#### Work instruction
Exactly the lines below from the one with "the functions name" up to and including the one with "setup the supervisord, and" make up the answer, with nothing else added.

#### Source texts of formatted documents
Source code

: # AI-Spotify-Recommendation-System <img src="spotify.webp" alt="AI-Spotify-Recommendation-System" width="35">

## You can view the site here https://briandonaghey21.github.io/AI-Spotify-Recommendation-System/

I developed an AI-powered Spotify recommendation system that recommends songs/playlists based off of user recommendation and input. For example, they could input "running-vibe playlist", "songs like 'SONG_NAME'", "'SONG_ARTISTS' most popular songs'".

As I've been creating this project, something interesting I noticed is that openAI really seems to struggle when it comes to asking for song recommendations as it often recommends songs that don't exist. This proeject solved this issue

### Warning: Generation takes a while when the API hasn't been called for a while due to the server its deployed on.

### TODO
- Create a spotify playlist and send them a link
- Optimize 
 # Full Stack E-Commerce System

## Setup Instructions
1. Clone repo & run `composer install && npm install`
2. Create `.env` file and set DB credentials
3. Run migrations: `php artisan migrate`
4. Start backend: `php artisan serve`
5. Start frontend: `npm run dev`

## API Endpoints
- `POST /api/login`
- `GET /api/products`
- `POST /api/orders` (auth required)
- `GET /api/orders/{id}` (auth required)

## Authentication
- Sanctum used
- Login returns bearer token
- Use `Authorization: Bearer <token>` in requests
...
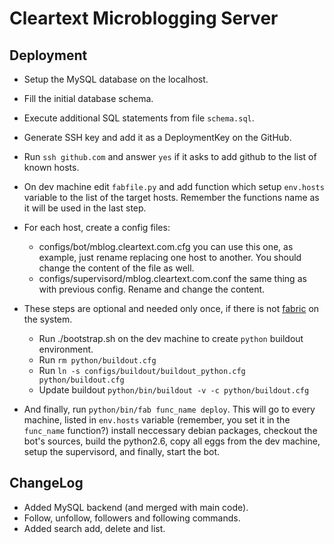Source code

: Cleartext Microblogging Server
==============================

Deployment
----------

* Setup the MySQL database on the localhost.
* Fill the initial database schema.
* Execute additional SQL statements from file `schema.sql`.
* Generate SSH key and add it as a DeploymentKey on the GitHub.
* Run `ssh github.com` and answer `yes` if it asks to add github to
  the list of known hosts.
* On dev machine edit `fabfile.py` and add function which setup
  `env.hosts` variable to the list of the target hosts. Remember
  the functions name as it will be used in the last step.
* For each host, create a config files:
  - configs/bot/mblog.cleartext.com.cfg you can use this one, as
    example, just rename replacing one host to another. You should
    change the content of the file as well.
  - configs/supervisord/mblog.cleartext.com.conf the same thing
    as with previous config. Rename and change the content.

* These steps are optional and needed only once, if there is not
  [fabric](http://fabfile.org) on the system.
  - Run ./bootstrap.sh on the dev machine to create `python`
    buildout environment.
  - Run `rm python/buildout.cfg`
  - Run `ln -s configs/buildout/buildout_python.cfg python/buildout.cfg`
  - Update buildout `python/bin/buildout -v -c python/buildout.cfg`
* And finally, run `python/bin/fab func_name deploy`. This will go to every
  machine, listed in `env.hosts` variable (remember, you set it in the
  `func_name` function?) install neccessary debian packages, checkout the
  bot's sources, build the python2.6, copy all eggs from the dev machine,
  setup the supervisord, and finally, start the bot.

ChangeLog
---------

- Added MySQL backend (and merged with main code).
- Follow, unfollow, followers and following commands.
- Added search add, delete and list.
...
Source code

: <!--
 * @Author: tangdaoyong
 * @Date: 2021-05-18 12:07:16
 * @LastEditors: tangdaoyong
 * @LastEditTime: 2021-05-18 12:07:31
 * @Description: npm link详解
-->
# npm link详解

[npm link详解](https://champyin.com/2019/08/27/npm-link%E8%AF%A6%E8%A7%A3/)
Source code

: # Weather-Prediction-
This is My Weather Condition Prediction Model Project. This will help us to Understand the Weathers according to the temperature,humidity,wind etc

#### Solution below
  the functions name as it will be used in the last step.
* For each host, create a config files:
  - configs/bot/mblog.cleartext.com.cfg you can use this one, as
    example, just rename replacing one host to another. You should
    change the content of the file as well.
  - configs/supervisord/mblog.cleartext.com.conf the same thing
    as with previous config. Rename and change the content.

* These steps are optional and needed only once, if there is not
  [fabric](http://fabfile.org) on the system.
  - Run ./bootstrap.sh on the dev machine to create `python`
    buildout environment.
  - Run `rm python/buildout.cfg`
  - Run `ln -s configs/buildout/buildout_python.cfg python/buildout.cfg`
  - Update buildout `python/bin/buildout -v -c python/buildout.cfg`
* And finally, run `python/bin/fab func_name deploy`. This will go to every
  machine, listed in `env.hosts` variable (remember, you set it in the
  `func_name` function?) install neccessary debian packages, checkout the
  bot's sources, build the python2.6, copy all eggs from the dev machine,
  setup the supervisord, and finally, start the bot.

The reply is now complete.